Are Germs Living in Your Space?

 Many students wake up out of bed after their alarm clock has resounded.  They grab their toiletries and run to the bathroom to wash up and dressed.

On a student’s way across campus, they see and slap hands with their fellow classmates. Perhaps afterwards they embrace a friend as they are walking through the doors of a lecture hall.

The student then decides to sit in the desk right next to the person of their dreams, only to find out that the individual would be constantly interrupting class with his or her coughs and sneezes.

By the middle of the day, has it occurred to students how many germs they have encountered? Did you even remember to wash or disinfect your hands before you ate lunch?

The chances of students picking up germs on campus could be quite alarming when it’s actually evaluated.

Germs are tiny organisms that have the potential to cause diseases, according to Hillendale Health.

Germs are quite smooth in making their way into the body and infecting it. They usually migrate very quickly from one person to another when they have the opportunity to do so. This is why it is detrimental to sanitize hands frequently.

Naturally, hands have the most contact with people and objects on a regular basis.

Think of how many times students use public computers. Now, imagine that 20 other students used that same computer within the last two hours, and out of those 20 students three of them had a cold and two of them were infected with influenza.

One method to prevent excess germs is to maintain a clean living environment because germs will sit and fester in dirty spaces, thus increasing the chance of infection and disease.

Concerning the rapid spread of germs, unclean living spaces are usually the greatest concern among some of the students who live on campus like 18-year-old Justin Michael Mann.

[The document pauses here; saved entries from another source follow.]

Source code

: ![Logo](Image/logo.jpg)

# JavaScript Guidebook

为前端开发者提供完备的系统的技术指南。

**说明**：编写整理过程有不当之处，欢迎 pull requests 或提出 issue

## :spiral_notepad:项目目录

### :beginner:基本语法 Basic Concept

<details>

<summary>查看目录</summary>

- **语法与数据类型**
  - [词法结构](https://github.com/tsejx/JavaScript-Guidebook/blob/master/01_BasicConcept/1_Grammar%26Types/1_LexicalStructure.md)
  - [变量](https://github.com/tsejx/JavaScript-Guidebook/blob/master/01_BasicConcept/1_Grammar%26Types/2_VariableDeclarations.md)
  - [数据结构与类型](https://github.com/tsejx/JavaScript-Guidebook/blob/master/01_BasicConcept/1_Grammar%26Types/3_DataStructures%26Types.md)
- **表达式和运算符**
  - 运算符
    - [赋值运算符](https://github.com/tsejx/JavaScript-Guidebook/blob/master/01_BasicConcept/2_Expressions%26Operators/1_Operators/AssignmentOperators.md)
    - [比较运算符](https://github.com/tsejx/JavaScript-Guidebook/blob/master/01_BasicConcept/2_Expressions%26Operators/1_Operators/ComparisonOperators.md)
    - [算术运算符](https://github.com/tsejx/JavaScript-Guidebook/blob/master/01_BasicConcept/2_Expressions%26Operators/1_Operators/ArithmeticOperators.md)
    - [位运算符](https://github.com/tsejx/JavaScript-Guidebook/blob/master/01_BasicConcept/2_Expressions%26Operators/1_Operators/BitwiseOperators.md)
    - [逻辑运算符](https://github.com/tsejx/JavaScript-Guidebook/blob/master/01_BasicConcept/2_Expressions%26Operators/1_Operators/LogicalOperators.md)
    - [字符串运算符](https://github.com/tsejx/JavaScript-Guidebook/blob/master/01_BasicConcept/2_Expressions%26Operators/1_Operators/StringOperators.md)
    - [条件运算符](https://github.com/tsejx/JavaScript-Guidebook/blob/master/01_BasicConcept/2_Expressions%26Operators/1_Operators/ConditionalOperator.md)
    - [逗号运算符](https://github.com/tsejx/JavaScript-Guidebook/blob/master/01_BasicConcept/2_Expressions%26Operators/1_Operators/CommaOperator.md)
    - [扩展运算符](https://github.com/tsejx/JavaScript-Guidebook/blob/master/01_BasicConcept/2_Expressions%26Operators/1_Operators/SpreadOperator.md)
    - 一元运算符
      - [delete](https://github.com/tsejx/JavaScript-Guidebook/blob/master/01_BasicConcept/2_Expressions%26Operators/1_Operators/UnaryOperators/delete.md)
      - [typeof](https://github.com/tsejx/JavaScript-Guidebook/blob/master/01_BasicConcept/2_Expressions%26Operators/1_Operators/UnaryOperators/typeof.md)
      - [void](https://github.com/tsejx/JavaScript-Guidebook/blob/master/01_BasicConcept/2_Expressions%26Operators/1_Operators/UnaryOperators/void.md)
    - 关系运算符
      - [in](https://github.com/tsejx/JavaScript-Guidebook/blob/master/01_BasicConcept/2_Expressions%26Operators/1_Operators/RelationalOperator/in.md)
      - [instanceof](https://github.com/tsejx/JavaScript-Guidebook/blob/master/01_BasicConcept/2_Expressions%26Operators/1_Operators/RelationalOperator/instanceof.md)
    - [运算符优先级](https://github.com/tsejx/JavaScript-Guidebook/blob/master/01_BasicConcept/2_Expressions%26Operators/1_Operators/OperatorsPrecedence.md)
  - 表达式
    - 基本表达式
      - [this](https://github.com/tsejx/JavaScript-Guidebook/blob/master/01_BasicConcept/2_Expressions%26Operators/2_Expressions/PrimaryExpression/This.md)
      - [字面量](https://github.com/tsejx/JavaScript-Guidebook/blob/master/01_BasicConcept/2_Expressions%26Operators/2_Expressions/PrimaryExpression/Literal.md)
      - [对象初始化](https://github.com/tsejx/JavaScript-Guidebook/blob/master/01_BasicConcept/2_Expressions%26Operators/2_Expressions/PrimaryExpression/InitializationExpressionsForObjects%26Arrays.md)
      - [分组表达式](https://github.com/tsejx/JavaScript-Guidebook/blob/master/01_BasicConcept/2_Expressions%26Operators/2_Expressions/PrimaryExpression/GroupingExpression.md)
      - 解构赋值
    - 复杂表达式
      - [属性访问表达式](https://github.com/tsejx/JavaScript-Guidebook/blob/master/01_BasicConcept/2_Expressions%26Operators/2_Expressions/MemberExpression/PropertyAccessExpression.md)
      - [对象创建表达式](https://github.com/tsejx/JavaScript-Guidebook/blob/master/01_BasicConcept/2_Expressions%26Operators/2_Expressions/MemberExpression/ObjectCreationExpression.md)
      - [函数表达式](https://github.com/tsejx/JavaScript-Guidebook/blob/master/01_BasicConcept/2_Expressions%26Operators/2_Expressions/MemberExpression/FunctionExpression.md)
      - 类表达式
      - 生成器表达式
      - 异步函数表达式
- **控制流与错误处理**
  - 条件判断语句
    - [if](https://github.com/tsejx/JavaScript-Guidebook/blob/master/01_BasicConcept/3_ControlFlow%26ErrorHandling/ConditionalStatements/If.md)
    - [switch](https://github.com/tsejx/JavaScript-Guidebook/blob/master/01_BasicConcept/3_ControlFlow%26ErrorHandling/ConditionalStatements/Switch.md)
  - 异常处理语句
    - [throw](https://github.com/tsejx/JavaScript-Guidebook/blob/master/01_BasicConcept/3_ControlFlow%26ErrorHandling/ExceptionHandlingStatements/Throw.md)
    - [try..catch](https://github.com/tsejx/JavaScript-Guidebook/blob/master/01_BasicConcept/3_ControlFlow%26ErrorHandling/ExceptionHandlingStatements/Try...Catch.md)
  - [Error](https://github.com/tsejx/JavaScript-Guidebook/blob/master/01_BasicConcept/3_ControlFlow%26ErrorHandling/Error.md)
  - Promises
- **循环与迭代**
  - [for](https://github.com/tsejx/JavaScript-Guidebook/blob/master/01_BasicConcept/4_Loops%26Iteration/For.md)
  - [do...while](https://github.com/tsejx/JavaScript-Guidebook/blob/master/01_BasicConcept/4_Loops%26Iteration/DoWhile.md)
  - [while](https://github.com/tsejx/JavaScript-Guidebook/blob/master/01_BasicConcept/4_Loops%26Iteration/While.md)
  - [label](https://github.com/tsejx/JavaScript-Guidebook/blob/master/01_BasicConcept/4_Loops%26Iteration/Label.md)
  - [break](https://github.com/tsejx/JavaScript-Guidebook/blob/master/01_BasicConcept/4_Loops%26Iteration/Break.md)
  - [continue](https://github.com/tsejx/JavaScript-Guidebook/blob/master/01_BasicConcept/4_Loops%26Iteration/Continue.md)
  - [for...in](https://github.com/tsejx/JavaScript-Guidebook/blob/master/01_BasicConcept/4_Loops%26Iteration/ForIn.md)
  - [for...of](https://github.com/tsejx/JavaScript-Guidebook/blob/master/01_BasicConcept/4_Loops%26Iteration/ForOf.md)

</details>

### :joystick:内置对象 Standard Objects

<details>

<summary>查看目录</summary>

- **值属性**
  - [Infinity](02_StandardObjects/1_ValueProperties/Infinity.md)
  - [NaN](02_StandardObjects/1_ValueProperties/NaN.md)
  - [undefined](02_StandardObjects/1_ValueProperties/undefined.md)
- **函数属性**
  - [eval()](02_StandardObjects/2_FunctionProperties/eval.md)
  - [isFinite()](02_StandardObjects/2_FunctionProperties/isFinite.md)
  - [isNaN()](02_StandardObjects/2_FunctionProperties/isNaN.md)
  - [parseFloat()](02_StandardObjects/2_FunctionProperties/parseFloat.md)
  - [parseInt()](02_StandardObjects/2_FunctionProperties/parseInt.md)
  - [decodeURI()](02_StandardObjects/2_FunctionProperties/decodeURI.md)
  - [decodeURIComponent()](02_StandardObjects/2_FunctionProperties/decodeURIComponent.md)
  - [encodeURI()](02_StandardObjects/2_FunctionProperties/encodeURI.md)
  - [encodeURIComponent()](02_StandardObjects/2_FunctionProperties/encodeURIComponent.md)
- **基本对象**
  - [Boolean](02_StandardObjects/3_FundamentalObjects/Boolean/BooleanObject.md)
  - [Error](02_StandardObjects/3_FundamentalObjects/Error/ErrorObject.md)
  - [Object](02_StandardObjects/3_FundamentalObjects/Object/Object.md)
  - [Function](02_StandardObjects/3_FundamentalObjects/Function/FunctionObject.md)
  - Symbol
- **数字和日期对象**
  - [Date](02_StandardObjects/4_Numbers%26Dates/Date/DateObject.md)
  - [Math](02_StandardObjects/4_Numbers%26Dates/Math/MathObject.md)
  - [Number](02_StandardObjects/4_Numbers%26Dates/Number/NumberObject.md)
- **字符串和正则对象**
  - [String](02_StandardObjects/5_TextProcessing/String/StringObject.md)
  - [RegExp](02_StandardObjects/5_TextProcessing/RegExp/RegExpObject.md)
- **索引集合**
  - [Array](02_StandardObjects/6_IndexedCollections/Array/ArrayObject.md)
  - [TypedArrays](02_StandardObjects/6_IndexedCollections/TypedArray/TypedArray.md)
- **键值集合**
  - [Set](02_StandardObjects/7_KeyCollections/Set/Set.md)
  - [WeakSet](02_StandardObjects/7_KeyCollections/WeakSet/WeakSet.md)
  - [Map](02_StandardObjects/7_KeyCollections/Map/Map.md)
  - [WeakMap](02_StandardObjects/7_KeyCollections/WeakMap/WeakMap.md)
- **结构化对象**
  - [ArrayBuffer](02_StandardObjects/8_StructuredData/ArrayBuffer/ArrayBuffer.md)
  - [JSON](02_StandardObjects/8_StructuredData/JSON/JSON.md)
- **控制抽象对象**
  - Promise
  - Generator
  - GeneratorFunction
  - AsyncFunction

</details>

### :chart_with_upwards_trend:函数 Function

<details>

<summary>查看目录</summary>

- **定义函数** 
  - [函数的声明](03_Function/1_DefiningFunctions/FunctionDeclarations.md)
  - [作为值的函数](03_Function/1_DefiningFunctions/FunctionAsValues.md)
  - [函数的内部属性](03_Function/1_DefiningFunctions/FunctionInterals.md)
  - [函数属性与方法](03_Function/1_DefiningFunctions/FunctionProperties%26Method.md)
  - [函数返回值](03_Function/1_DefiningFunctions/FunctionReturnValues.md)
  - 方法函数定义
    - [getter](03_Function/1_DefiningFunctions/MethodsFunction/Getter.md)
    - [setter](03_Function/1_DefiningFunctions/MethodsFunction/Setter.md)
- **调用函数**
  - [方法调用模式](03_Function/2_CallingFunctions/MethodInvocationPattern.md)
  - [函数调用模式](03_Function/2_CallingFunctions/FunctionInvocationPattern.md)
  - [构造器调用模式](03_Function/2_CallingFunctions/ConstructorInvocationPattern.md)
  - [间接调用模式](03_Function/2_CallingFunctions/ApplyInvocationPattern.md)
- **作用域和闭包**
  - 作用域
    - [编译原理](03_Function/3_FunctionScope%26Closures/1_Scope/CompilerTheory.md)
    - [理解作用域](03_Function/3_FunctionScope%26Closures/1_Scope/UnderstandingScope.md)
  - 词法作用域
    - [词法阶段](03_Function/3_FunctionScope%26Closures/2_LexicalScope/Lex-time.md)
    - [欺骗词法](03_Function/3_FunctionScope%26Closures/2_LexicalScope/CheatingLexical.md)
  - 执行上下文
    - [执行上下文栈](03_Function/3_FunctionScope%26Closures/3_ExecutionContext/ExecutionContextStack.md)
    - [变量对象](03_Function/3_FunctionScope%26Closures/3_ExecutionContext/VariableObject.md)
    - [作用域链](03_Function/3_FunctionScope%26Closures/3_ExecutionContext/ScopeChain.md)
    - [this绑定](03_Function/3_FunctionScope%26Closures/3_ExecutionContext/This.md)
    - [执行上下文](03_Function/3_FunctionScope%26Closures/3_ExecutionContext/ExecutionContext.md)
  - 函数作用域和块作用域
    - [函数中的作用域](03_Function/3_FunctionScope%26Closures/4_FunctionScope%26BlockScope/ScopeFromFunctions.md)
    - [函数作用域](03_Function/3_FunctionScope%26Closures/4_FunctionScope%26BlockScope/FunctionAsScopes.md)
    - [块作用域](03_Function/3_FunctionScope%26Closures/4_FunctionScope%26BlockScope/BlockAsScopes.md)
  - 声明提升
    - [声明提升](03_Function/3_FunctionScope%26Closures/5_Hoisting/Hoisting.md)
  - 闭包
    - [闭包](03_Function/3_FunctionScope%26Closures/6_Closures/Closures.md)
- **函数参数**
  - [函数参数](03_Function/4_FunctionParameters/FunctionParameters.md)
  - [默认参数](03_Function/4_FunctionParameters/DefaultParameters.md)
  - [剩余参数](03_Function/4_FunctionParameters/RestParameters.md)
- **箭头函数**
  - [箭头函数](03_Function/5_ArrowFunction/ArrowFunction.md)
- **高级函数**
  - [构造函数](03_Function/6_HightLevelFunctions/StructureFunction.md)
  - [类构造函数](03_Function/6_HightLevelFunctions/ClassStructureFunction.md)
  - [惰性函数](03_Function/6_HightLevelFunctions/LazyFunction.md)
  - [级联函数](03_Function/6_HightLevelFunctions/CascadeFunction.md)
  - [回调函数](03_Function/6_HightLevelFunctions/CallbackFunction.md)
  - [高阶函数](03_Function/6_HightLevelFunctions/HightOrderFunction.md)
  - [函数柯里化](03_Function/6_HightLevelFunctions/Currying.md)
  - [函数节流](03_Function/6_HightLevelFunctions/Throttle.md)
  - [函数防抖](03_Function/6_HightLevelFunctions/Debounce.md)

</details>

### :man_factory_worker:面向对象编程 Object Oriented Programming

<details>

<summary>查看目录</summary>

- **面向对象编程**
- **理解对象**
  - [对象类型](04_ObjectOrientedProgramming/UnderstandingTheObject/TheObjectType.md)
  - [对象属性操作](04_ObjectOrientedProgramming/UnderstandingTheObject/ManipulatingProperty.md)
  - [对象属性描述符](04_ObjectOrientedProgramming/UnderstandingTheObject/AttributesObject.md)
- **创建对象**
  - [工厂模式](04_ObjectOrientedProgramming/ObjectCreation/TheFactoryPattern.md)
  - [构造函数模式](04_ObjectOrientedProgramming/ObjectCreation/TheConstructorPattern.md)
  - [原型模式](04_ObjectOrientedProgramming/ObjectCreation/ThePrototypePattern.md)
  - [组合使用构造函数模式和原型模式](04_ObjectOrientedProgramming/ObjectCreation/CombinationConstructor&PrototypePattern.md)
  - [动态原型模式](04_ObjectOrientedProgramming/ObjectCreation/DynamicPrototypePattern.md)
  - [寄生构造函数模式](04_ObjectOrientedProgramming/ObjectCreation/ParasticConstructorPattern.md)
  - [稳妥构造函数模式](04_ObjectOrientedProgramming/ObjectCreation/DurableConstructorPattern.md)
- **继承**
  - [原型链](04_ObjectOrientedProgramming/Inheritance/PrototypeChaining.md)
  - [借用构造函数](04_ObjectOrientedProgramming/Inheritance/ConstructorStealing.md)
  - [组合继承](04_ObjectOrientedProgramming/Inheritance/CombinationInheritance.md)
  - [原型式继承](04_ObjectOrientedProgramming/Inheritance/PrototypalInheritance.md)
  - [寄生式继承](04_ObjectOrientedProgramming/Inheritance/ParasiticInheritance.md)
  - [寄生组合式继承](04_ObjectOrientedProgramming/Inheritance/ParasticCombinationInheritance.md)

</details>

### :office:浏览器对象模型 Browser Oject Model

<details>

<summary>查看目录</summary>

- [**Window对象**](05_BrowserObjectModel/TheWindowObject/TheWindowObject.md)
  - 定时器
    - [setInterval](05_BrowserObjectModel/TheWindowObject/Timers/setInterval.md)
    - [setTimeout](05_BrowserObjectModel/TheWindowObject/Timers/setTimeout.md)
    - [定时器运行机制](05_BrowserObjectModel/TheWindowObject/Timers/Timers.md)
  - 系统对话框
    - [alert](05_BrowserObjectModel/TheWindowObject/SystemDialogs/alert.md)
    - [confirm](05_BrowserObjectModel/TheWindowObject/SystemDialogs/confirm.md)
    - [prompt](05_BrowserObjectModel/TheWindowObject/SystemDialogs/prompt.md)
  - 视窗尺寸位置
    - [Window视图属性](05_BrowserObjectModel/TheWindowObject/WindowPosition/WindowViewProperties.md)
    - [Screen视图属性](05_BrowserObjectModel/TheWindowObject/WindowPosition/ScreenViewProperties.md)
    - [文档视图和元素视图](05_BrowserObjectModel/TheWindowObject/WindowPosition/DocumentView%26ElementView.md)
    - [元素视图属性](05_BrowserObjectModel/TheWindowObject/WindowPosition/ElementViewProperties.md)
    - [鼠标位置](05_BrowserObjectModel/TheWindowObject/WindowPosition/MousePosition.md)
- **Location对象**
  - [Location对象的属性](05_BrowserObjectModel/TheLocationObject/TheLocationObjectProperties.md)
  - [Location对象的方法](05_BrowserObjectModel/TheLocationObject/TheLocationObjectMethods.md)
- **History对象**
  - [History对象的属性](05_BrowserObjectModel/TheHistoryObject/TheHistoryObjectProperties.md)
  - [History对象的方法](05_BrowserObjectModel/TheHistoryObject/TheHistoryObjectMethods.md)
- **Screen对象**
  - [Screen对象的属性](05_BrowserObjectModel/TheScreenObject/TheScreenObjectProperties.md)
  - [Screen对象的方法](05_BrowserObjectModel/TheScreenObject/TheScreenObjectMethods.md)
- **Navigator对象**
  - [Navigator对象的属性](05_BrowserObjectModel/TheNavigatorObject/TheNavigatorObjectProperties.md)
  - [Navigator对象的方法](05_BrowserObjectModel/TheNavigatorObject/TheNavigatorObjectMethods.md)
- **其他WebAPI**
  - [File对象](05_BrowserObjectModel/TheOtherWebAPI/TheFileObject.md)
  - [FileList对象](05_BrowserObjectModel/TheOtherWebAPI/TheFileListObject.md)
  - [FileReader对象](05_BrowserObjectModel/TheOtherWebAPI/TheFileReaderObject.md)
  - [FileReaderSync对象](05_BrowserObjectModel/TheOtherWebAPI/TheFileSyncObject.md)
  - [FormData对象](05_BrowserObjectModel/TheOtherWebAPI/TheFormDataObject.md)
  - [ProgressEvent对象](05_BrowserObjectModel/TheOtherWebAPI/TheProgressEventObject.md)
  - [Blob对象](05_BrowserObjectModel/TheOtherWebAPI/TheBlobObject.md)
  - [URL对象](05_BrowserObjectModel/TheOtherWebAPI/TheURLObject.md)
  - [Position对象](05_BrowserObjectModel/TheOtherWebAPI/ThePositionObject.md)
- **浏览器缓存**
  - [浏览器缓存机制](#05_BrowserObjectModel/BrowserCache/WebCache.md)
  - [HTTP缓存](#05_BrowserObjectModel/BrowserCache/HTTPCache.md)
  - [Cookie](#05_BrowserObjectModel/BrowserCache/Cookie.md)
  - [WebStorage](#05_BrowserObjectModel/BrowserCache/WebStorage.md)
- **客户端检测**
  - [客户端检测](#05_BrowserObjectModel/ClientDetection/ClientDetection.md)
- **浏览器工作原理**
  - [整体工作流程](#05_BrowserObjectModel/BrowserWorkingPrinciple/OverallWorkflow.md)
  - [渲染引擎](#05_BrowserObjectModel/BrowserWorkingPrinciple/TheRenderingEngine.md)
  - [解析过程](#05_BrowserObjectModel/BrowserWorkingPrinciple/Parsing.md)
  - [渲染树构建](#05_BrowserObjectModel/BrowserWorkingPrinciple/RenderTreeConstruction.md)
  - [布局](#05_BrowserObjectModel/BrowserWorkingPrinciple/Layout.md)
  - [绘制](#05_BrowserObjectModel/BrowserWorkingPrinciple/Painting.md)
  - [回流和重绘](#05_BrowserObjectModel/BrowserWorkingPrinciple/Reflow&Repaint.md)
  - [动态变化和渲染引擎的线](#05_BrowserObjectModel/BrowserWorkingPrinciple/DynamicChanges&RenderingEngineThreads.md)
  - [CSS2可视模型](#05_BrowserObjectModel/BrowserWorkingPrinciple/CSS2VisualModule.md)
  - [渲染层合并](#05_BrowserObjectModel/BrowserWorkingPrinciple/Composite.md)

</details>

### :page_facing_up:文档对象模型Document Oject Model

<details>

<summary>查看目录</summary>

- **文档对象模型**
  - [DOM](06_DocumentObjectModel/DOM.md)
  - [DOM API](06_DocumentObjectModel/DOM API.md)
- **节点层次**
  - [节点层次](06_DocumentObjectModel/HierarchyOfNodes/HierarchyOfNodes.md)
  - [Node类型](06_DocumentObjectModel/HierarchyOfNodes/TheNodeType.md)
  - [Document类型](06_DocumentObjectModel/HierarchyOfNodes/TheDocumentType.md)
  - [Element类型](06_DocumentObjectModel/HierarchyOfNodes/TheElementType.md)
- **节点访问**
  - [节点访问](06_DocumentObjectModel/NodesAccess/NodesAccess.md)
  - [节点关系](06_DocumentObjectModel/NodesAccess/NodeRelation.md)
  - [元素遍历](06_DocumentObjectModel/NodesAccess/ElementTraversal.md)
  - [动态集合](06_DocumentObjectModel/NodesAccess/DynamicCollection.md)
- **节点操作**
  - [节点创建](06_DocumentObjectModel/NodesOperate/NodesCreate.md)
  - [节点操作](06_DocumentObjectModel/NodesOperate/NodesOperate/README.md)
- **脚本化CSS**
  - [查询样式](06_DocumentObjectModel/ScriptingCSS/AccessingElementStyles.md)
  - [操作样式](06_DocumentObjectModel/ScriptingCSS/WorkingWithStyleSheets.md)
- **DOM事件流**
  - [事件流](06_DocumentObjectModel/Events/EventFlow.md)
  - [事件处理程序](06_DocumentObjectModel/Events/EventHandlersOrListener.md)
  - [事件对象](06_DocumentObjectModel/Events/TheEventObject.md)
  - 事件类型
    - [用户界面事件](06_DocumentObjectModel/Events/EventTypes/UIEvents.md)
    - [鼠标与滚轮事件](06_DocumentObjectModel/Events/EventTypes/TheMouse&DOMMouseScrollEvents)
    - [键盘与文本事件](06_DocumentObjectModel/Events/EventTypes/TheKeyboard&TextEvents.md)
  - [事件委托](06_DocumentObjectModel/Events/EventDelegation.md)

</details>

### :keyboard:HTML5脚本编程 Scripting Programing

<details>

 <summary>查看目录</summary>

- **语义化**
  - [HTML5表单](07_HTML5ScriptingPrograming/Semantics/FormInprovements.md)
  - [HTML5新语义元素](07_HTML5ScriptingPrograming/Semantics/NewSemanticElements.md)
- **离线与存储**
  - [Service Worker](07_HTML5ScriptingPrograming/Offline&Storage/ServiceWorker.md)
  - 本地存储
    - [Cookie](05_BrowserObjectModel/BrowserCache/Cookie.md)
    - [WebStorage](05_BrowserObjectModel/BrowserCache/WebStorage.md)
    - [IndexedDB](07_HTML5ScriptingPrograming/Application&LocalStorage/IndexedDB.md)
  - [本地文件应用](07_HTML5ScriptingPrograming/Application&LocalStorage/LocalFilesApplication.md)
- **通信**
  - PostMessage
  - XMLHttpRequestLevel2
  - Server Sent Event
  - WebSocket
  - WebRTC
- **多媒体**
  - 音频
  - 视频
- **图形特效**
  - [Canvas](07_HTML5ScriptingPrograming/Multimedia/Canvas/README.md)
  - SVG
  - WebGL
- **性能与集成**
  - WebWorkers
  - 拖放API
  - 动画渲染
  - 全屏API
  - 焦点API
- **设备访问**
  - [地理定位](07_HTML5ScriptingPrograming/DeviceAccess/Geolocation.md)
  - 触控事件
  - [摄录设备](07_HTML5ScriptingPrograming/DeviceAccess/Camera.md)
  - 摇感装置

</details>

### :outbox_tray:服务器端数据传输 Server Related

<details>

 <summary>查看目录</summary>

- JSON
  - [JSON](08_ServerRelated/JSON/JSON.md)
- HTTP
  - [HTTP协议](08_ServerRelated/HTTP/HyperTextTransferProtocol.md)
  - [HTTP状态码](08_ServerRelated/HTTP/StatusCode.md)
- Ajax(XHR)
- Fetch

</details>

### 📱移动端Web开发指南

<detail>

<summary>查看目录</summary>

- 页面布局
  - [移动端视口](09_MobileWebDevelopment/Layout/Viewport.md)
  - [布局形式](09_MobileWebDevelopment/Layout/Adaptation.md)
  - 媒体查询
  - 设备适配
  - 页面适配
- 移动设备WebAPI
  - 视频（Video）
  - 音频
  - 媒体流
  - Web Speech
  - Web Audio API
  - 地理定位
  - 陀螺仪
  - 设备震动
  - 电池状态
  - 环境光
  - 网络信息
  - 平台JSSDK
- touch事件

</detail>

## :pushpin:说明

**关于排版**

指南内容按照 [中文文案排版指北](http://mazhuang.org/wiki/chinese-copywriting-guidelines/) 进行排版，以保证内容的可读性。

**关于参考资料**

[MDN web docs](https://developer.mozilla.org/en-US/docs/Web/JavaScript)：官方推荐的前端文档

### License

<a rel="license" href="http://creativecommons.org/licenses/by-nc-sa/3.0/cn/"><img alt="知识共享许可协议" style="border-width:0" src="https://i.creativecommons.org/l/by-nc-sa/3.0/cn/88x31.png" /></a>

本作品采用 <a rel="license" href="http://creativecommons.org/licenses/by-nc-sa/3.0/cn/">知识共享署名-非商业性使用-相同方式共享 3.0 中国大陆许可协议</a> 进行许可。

“The space in my dorm at Paddy Fote B is brand new and clean, but has huge roaches and has limited shower curtains,” Mann said.

Although many students are unsatisfied with their space, some students are pleased with their living quarters.

Jolanda Hawkins, an 18-year-old nursing student from Polk County, said she lives in Paddy Fote C, and besides the bathrooms being slightly dirty, everything is clean.

The student body can assist this concern by working on the little things, like flushing the toilet, not littering, and keeping our hands sanitized throughout the day. This will help to protect everyone from getting and spreading germs.

Taylor Johnson, an 18-year-old psychology student from Tampa, said “I stay in Gibbs Hall, and everything is pretty clean there; the only thing is that the toilets are left unattended, and that is not the director’s fault, it’s our fault.”

Students have to take control.

Let’s all work together and start a new sanitizing era, so that we can prevent the flu from spreading on campus. By eating healthy, getting the proper rest, and refraining from stress everyone can keep his or her immune systems strong so that everyone can have a productive semester.